Modern commodity computing platforms such as smartphones (e.g.,
Android and iOS) and smart home systems (e.g., SmartThings and NEST)
provide programmable interfaces for third-party integration,
enabling popular third-party functionality that is often manifested
in applications, or apps. Thus, for the last decade,
designing systems to analyze mobile apps for vulnerabilities or
unwanted behavior has been a major research focus within the
security community. Leveraging the lessons and techniques learned
from mobile app analysis, researchers have developed similar systems
to evaluate the security, safety, and privacy of smart homes by
inspecting IoT apps developed for platforms such as
SmartThings. However, emerging characteristics of smart home
ecosystems indicate the need to move away from the approach of
IoT app analysis, as IoT apps may not be representative of the
home automation in real homes, and moreover, be unavailable for
analysis or instrumentation in the near future.

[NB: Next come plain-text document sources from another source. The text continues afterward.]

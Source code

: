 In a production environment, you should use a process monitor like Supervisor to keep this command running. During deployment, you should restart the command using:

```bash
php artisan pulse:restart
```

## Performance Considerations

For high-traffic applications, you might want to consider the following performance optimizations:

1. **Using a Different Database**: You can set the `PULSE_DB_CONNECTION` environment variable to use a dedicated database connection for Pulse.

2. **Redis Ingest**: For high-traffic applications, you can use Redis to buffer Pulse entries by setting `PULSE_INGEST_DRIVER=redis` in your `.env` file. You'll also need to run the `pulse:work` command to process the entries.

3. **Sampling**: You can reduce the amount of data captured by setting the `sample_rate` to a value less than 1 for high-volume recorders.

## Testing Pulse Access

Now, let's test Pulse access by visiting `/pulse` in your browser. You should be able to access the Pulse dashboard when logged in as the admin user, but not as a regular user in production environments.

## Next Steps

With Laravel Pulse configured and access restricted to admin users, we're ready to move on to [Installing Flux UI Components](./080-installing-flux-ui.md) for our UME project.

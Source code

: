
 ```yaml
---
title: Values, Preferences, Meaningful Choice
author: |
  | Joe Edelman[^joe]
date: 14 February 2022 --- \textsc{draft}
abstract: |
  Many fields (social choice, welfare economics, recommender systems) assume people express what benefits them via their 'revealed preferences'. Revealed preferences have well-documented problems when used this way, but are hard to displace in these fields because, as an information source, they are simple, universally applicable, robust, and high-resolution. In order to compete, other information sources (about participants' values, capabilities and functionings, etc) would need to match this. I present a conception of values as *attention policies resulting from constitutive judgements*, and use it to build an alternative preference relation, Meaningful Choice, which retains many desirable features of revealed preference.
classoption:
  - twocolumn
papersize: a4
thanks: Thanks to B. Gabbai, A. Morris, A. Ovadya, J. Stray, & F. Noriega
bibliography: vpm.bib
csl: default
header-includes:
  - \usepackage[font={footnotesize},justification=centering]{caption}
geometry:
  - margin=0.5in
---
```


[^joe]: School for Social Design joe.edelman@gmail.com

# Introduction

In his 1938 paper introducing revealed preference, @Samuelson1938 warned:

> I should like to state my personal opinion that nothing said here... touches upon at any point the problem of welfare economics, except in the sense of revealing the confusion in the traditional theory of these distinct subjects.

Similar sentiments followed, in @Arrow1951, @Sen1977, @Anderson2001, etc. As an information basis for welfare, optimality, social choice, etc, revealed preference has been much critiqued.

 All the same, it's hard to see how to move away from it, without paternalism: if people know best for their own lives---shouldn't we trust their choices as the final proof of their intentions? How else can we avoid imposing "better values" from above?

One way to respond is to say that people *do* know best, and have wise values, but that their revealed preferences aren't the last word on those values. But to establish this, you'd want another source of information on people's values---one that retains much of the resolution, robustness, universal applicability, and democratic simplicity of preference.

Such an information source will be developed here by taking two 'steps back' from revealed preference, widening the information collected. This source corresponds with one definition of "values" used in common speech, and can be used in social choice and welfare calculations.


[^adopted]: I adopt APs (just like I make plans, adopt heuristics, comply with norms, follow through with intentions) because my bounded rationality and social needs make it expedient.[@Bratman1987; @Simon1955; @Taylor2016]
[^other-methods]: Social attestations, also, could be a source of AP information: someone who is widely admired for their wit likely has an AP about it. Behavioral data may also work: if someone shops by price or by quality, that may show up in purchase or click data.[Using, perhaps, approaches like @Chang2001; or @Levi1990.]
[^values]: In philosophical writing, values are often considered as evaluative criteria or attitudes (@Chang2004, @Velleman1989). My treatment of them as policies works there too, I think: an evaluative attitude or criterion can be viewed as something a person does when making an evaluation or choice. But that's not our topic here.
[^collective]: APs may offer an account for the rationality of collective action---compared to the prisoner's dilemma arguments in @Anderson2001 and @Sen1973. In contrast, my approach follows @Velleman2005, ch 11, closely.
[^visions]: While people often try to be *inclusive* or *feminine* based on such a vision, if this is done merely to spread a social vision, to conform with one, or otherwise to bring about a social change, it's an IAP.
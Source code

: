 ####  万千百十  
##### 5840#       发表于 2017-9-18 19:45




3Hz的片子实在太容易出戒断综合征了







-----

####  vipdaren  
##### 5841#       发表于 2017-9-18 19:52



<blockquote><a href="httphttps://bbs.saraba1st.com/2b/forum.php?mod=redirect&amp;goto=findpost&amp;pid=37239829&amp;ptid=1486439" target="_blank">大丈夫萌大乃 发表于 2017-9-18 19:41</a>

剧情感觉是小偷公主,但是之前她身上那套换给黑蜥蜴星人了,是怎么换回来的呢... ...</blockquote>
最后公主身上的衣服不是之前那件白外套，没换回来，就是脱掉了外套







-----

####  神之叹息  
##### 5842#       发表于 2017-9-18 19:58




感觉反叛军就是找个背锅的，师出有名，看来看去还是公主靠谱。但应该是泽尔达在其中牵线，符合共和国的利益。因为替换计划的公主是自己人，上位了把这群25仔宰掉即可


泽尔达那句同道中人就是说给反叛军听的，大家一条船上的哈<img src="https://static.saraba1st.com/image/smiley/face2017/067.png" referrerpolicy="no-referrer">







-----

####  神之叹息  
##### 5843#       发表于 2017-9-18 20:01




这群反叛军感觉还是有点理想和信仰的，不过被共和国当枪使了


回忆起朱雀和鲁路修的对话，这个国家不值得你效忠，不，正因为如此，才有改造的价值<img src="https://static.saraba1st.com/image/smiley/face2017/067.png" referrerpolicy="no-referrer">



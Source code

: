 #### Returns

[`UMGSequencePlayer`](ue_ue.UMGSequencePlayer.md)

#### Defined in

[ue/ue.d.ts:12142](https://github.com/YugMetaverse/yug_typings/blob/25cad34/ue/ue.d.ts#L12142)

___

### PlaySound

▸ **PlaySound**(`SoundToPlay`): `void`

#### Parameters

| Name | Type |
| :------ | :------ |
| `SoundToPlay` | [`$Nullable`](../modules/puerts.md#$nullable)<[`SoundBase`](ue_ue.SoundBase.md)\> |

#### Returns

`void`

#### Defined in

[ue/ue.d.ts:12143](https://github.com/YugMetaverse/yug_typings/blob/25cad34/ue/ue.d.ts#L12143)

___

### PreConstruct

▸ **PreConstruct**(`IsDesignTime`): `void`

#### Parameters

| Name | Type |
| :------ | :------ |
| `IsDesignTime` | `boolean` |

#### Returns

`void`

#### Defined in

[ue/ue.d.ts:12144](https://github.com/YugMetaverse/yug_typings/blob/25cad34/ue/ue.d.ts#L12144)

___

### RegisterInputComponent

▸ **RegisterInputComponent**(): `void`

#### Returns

In this talk, I will describe the challenges for research in the
backdrop of the unsuitability of IoT apps for practical security
analysis, and motivate alternate research directions. First, I will
motivate the need to develop an alternative to IoT apps that is
representative of automation in the wild, in order to enable a
practical artifact for building and evaluating security systems for
smart homes. To this end, I will describe Helion, a system that
leverages the "user-driven" nature of home automation to generate
natural home automation scenarios, i.e., realistic event sequences
that are closely aligned with the real home automation usage in
end-user homes, which are then used for several critical tasks in
building and evaluating security systems. Second, I will motivate
the need to improve the state of security analysis of mobile
companion apps, which often form the weakest link in IoT ecosystems,
by systematically and rigorously evaluating the security analyses
targeted at them. To this end, I will describe how mutation testing
can be leveraged for empirically evaluating static program
analysis-based security systems. Our research in this direction has
led to two mutation frameworks, and the discovery of critical flaws
in leading tools such as FlowDroid, CryptoGuard, Argus, and Coverity
that affect the reliability and soundness of their
analysis. Finally, I will conclude the talk by describing the
lessons learned from our work, as well as by highlighting challenges
and opportunities for future research in home automation security.